Around Fatou theorem and Its converse on certain lie groups/ Jayanta Sarkar

Thesis (Ph.D.) - Indian Statistical Institute, 2021

Includes bibliographical references

1 Introduction -- 2 Generalization of a theorem of Loomis and Rudin -- 3 Parabolic convergence of positive solutions of the heat equation in R to the power (n+1) -- 4 Boundary behavior of positive solutions of the heat equation on a stratified Lie group -- 5 Differentiability of measures and admissible convergence on stratified Lie groups -- 6 Admissible convergence of positive eigenfunctions on Harmonic NA groups

Guided by Prof.
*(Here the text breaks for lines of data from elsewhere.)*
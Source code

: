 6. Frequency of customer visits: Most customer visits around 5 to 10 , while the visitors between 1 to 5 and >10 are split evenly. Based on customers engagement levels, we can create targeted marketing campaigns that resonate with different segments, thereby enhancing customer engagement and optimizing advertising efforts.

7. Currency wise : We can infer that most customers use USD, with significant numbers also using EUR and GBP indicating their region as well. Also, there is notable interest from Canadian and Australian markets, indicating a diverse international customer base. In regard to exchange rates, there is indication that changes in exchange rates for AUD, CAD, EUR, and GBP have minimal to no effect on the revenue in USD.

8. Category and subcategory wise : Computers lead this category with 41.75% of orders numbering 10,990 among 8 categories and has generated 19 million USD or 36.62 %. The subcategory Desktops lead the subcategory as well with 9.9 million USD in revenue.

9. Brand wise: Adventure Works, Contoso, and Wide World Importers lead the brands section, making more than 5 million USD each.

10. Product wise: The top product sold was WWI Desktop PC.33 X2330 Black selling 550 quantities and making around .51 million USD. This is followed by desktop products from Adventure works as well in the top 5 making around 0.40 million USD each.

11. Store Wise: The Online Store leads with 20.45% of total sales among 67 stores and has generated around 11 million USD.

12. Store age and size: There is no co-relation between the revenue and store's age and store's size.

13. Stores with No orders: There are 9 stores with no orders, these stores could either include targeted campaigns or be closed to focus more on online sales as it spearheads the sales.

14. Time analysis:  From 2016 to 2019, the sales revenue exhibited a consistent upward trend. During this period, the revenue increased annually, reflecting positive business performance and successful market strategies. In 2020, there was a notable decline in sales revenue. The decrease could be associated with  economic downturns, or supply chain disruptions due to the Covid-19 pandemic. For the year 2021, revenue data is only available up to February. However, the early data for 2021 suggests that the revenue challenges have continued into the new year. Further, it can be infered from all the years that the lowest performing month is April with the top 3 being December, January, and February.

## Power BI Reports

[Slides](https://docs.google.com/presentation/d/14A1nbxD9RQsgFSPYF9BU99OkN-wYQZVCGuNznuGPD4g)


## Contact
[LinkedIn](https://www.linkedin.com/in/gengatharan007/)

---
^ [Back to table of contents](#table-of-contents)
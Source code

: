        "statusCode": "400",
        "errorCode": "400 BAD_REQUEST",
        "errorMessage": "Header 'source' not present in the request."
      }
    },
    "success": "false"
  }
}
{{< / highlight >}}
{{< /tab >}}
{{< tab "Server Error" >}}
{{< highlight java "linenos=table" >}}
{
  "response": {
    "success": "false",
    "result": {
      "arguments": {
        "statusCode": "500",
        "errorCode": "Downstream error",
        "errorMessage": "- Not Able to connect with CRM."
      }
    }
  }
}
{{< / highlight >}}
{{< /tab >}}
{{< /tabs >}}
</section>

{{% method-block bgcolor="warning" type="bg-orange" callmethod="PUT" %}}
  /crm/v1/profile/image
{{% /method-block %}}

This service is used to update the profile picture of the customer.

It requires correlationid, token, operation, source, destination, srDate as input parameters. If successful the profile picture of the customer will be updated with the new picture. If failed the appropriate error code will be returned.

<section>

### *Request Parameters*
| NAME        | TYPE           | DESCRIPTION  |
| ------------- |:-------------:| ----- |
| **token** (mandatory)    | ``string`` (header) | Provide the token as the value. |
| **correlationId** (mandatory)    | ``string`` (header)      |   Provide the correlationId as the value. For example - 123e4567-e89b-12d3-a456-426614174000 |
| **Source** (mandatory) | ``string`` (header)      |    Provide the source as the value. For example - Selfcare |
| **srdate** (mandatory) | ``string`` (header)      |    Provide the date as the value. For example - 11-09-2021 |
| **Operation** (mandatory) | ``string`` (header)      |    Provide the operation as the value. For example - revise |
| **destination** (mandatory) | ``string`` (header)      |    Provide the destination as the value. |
Swagato K. Ray

A classical result due to Fatou relates the radial and nontangential behaviour of the Poisson integral of suitable measures on the real line with certain differentiability properties of the measure. Loomis proved the converse of Fatou's theorem for positive measures on the real line. Rudin and Ramey-Ullrich later extended the results of Loomis in higher dimensions. In the first part of the thesis, we have proved generalizations of the result of Rudin, involving a large class of approximate identities generalizing the Poisson kernel. We have then used it to show that the analogue of Rudin's result holds for certain positive eigenfunctions of the Laplace-Beltrami operator on real hyperbolic spaces. In the second part of the thesis, we have proved the analogues of the result of Ramey-Ullrich, regarding nontangential convergence of Poisson integrals, for certain positive eigenfunctions of the Laplace-Beltrami operator of Harmonic NA groups. We have also proved similar results for positive solutions of the heat equation on stratified Lie groups.